The other plank of the anti-gradualistic thesis is that new types appear ‘suddenly’. Here again the evidence from fossil hominids is insufficient for the conclusion. The species Australopithecus boisei ‘springs forth fully-fledged’ and Homo erectus turns up ‘unanticipated in the eastern African record at about 1.6 million years ago’. Since new fossils and new dates are being found every year it is hard to accept these ‘sudden’ appearances. Only last December the anthropologist Michael Day wrote an article in Nature entitled ‘Lucy jilted’, showing that the date suggested for her may be wrong by 400,000 years. The authors are serious scientists who would probably admit these difficulties, but like other anthropologists before them they find it hard to choose the appropriate language. Expressions such as ‘fully-fledged’ may make for easy reading but they are unfortunate when used about a period of millions of years and evidence from a few damaged fossils. The question of our ancestry is an emotional subject. When we look back two million years we are thinking about our own great-grandparents about eighty thousand times removed.

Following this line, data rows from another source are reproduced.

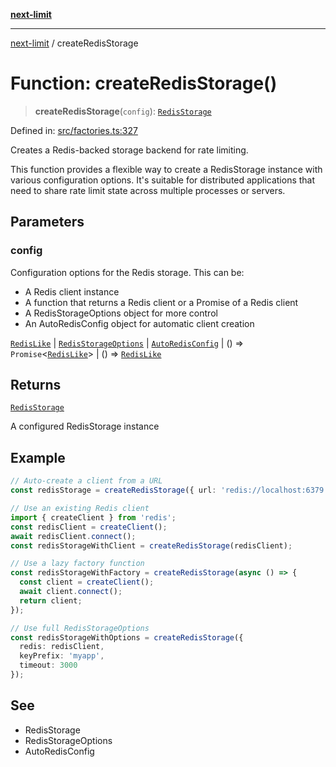 [**next-limit**](../README.md)

***

[next-limit](../README.md) / createRedisStorage

# Function: createRedisStorage()

> **createRedisStorage**(`config`): [`RedisStorage`](../interfaces/RedisStorage.md)

Defined in: [src/factories.ts:327](https://github.com/saoudi-h/next-limit/blob/f416490a04def3b4fa337260ecf1c729b660c4a7/src/factories.ts#L327)

Creates a Redis-backed storage backend for rate limiting.

This function provides a flexible way to create a RedisStorage instance with
various configuration options. It's suitable for distributed applications
that need to share rate limit state across multiple processes or servers.

## Parameters

### config

Configuration options for the Redis storage. This can be:
  - A Redis client instance
  - A function that returns a Redis client or a Promise of a Redis client
  - A RedisStorageOptions object for more control
  - An AutoRedisConfig object for automatic client creation

[`RedisLike`](../interfaces/RedisLike.md) | [`RedisStorageOptions`](../interfaces/RedisStorageOptions.md) | [`AutoRedisConfig`](../interfaces/AutoRedisConfig.md) | () => `Promise`\<[`RedisLike`](../interfaces/RedisLike.md)\> | () => [`RedisLike`](../interfaces/RedisLike.md)

## Returns

[`RedisStorage`](../interfaces/RedisStorage.md)

A configured RedisStorage instance

## Example

```typescript
// Auto-create a client from a URL
const redisStorage = createRedisStorage({ url: 'redis://localhost:6379' });

// Use an existing Redis client
import { createClient } from 'redis';
const redisClient = createClient();
await redisClient.connect();
const redisStorageWithClient = createRedisStorage(redisClient);

// Use a lazy factory function
const redisStorageWithFactory = createRedisStorage(async () => {
  const client = createClient();
  await client.connect();
  return client;
});

// Use full RedisStorageOptions
const redisStorageWithOptions = createRedisStorage({
  redis: redisClient,
  keyPrefix: 'myapp',
  timeout: 3000
});
```

## See

 - RedisStorage
 - RedisStorageOptions
 - AutoRedisConfig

It is not easy even now to realise that they were our direct ancestors, even though that is an awful lot of grandparents, and brain size has doubled in the meantime.

Eldredge and Tattersall have something to say about the latest stages of evolution, too. They believe that fully modern Homo sapiens also appeared ‘suddenly’, thirty-five thousand years ago, and dismiss such fossils as that from Swanscombe in Kent as ‘post-erectus’, although their brains were of fully human size much earlier. Neanderthal man ‘disappeared abruptly in Europe around 35,000 years ago, to be replaced by men of fully modern aspect’. They think the Neanderthals couldn’t have been absorbed by interbreeding because ‘the pattern of abrupt displacement is too regular and too short-term to allow in situ evolution by any mechanism whatever.’ These changes may indeed have taken place as they suggest but they seem to be using their general belief to decide uncertain questions. The evidence is not sufficient to show in detail what really happened over those long periods so very long ago. What is certain is that no known fossil skulls older than half a million years have a brain size and other characteristics close to those of modern man. We can be sure that we have evolved from non-human ancestors, but we know only roughly how long the process took. Eldredge and Tattersall believe that it was episodic rather than a process of continuous slow adaptation, but they cannot pinpoint when the ‘jumps’ occurred, or say how fast they were. Nevertheless it is useful to have the question raised. Perhaps one day there will be enough fossil evidence to answer it.